State Attorneys General Press Major BNPL Firms for Lending Details

Dec 3, 2025Federal Regulation, News

Seven state attorneys general last week launched a multistate inquiry into leading Buy Now, Pay Later (BNPL) lenders, sending formal inquiries to companies including Affirm, Klarna, PayPal, Afterpay, Sezzle, and Zip. The letters requested detailed disclosures about the companies’ pricing, repayment terms, underwriting standards, and dispute handling processes. The effort, led by attorneys general in California, Connecticut, Illinois, Colorado, Minnesota, North Carolina, and Wisconsin, aims to assess whether BNPL products expose consumers to undue financial risk.

The states noted concerns that BNPL lenders may not be adequately evaluating borrowers’ ability to repay, especially in light of reduced federal oversight. Under the Biden administration, the Consumer Financial Protection Bureau (CFPB) had proposed classifying BNPL as traditional credit under federal law, but regulators rescinded that rule earlier this year.

The letters ask BNPL firms to provide contracts, disclosure statements, details on fees or penalties, credit reporting practices, default and dispute resolution statistics, and metrics on late payments and delinquencies dating back to January 2023. In response, some companies defended their practices. Klarna, for example, said, “we rigorously assess eligibility before purchases, pause use if a payment is missed, and  as a result, over 99 percent of our lending is repaid”. A spokesperson for Affirm voiced support for “thoughtful regulation and consistent industry standards.”

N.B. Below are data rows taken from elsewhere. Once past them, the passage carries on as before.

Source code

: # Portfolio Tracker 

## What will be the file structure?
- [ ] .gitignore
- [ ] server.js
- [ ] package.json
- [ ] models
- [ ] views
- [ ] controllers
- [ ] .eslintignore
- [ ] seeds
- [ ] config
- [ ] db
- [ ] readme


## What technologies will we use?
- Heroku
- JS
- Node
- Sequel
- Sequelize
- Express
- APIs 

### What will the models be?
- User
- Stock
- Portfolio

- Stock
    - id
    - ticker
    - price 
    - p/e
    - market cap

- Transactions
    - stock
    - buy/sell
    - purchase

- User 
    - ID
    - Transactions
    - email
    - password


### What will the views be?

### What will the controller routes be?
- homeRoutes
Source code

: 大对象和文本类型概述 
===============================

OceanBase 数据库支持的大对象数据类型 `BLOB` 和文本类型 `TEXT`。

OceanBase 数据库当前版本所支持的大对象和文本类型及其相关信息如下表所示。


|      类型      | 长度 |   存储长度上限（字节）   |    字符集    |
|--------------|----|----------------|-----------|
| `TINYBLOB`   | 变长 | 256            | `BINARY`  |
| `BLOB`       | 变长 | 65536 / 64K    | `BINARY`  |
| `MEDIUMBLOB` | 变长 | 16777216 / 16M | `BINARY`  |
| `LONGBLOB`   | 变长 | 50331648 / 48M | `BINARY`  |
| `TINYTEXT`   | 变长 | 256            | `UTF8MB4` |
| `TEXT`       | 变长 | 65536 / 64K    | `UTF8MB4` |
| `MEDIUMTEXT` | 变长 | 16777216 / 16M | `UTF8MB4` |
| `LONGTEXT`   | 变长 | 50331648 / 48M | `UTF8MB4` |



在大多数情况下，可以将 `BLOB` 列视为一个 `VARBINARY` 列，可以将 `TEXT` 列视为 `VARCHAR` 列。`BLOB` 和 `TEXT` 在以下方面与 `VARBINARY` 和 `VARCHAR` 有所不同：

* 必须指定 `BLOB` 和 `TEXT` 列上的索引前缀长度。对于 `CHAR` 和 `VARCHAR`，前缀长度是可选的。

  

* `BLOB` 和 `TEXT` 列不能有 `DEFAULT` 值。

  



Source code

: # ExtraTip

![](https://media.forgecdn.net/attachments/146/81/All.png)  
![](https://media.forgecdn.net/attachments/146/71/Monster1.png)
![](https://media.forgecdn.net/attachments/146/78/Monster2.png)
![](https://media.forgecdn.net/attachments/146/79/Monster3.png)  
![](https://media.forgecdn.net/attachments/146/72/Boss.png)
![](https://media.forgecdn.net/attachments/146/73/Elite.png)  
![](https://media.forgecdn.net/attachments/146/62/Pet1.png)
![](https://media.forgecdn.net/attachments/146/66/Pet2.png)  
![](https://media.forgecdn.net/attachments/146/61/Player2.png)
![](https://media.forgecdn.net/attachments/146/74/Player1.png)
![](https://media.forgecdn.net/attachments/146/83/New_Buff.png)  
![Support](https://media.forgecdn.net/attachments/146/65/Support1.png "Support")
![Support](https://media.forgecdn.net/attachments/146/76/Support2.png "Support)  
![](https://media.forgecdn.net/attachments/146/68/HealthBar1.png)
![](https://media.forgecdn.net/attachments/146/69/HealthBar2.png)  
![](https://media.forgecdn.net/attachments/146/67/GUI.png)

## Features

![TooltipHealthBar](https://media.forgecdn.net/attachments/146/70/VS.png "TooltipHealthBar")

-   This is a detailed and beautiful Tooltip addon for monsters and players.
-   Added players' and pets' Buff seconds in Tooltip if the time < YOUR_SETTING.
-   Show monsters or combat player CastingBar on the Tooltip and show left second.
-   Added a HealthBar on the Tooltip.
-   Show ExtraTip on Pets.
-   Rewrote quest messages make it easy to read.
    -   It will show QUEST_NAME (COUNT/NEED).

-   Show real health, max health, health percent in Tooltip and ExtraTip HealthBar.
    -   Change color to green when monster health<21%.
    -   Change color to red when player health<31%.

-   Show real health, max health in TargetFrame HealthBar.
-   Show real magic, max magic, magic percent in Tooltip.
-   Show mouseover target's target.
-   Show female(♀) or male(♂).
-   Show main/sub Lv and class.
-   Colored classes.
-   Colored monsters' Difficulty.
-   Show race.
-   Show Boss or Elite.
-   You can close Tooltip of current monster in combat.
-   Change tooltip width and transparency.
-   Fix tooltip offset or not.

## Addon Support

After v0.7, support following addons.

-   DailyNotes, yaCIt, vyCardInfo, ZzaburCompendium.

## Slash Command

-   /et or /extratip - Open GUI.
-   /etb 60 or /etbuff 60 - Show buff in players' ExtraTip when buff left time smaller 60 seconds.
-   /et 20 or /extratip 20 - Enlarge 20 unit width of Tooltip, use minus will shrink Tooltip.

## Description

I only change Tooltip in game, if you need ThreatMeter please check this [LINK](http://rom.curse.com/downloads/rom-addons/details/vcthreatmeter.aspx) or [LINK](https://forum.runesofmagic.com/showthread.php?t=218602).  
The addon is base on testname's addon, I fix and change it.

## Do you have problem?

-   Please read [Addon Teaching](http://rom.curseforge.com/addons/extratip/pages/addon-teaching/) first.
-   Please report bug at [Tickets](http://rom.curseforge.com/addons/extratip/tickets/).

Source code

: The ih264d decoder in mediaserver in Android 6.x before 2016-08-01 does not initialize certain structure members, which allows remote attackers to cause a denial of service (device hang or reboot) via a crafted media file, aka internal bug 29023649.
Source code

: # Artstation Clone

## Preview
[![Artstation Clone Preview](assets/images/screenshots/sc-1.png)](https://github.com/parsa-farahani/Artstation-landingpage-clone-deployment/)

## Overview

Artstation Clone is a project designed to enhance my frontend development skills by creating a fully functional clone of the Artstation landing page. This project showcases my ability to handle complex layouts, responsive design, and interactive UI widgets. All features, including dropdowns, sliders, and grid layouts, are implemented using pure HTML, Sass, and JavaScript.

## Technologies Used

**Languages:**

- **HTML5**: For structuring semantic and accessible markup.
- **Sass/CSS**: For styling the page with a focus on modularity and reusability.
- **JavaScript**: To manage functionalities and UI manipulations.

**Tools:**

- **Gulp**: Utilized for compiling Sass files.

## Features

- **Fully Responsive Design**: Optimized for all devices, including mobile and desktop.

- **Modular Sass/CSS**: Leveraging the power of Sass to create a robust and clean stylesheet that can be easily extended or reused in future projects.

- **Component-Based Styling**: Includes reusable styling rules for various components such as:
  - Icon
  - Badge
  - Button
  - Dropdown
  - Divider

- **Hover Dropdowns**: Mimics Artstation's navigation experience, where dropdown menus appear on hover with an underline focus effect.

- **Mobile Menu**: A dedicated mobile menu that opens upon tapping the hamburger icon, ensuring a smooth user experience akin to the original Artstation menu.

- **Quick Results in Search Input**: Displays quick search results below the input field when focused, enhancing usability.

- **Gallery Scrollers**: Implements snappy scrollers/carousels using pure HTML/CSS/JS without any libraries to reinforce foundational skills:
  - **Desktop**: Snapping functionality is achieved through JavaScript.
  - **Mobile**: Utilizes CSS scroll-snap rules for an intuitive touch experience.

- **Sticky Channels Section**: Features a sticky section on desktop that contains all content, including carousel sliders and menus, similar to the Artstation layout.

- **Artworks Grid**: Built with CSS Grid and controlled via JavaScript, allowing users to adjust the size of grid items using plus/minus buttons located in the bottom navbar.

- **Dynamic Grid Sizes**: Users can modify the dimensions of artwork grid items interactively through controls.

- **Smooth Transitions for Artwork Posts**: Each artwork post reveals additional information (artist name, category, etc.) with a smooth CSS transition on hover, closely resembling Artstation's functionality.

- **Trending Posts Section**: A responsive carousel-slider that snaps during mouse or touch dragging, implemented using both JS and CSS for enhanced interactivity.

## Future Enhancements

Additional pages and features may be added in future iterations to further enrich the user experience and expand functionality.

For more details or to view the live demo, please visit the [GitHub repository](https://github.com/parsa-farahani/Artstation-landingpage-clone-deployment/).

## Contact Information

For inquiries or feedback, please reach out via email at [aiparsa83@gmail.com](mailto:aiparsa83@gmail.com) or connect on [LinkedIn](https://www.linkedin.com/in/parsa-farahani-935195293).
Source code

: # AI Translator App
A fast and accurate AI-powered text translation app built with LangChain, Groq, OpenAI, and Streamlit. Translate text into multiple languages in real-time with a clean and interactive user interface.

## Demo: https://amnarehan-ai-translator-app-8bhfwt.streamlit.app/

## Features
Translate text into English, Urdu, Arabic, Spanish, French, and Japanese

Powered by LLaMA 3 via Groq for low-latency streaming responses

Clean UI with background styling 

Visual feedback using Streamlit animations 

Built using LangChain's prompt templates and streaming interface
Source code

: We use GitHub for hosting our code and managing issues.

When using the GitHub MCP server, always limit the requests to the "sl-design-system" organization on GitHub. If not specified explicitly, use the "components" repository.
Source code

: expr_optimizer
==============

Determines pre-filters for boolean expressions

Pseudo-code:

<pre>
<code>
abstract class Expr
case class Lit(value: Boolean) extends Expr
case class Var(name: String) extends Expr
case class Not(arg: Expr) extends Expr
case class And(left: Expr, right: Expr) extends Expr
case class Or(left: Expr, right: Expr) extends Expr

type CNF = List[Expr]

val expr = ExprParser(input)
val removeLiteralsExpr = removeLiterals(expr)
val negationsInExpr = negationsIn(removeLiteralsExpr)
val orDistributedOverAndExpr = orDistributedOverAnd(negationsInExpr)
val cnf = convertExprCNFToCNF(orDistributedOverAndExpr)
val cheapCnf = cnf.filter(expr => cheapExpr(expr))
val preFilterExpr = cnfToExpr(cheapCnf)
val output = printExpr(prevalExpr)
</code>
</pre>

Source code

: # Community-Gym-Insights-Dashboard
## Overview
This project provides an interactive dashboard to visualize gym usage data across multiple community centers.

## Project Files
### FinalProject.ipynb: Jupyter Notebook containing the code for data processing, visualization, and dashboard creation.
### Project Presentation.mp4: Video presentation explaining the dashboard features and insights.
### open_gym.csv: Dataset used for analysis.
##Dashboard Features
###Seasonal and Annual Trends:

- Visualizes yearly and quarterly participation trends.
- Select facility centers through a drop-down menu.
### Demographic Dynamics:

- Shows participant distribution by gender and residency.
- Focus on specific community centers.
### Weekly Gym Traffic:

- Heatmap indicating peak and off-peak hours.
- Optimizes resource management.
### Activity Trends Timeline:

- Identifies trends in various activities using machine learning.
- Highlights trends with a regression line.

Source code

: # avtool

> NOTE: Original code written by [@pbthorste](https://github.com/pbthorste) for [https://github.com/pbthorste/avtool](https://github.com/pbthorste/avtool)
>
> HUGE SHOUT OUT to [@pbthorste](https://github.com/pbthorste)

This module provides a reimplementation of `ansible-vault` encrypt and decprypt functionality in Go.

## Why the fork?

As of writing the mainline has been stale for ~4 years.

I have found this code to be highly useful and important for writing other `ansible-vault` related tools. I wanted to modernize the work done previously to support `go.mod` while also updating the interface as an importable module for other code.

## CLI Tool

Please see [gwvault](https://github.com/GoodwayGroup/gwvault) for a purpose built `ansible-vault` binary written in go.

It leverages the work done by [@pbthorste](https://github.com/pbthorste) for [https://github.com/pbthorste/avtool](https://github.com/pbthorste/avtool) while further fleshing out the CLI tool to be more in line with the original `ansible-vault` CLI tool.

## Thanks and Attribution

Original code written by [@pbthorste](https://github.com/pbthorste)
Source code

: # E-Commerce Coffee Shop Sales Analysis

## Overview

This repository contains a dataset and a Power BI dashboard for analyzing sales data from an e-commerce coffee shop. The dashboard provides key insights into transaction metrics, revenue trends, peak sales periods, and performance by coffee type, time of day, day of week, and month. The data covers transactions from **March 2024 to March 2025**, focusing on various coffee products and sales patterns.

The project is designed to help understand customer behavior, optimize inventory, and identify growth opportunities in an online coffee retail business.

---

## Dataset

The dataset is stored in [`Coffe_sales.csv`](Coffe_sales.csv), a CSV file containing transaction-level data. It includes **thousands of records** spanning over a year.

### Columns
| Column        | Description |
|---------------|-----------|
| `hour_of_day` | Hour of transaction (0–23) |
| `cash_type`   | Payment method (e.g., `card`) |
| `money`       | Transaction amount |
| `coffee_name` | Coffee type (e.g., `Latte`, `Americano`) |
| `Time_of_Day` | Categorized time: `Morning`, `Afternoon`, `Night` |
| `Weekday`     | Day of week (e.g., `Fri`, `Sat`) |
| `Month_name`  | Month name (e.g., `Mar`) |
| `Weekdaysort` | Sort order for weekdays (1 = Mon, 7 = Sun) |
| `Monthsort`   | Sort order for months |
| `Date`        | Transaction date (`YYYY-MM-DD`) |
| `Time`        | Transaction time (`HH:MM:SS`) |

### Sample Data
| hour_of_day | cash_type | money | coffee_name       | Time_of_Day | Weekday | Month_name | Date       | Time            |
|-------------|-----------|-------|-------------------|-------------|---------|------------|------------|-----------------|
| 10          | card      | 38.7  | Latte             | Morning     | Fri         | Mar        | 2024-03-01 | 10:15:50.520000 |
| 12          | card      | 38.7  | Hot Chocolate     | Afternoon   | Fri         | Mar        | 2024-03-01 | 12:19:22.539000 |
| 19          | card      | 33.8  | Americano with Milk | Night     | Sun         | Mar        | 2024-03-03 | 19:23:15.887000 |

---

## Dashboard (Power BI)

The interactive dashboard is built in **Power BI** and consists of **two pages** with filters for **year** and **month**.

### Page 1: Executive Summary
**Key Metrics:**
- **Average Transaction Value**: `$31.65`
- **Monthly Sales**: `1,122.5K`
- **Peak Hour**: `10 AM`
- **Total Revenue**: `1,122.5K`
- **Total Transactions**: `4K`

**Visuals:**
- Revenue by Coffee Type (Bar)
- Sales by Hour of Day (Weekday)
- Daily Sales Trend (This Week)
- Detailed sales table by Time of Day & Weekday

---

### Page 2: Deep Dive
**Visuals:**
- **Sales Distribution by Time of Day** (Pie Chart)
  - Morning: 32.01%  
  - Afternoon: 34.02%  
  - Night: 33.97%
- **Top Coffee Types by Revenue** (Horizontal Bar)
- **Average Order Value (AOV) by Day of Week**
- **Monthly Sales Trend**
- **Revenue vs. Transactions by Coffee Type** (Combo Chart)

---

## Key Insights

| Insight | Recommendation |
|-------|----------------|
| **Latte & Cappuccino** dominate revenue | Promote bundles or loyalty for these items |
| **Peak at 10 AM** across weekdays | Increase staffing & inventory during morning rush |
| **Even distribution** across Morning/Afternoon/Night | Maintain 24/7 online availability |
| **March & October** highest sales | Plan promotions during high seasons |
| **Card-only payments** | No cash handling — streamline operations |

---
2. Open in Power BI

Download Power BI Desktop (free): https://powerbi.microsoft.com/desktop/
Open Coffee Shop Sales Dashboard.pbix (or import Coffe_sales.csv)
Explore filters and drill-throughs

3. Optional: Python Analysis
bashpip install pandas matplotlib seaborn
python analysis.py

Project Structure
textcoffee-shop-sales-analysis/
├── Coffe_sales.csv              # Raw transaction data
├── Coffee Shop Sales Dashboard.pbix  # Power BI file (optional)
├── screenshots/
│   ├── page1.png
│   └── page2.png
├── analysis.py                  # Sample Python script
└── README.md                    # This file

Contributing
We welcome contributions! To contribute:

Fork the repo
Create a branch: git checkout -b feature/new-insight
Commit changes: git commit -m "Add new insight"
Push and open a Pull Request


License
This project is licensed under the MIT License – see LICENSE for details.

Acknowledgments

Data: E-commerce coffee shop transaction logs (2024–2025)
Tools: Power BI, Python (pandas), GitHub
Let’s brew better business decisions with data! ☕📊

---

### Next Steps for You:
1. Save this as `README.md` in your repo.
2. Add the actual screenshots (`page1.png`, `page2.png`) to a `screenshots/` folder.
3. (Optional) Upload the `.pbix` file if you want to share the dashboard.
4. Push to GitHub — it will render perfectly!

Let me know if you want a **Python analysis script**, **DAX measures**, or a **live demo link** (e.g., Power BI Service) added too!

As federal protections for BNPL recede, this latest multistate push could mark the beginning of a more fragmented regulatory landscape, as individual states step in to fill oversight gaps. For BNPL providers, the inquiry signals heightened enforcement risk going into next year, especially if regulators conclude some of the companies’ practices warrant additional oversight or rulemaking.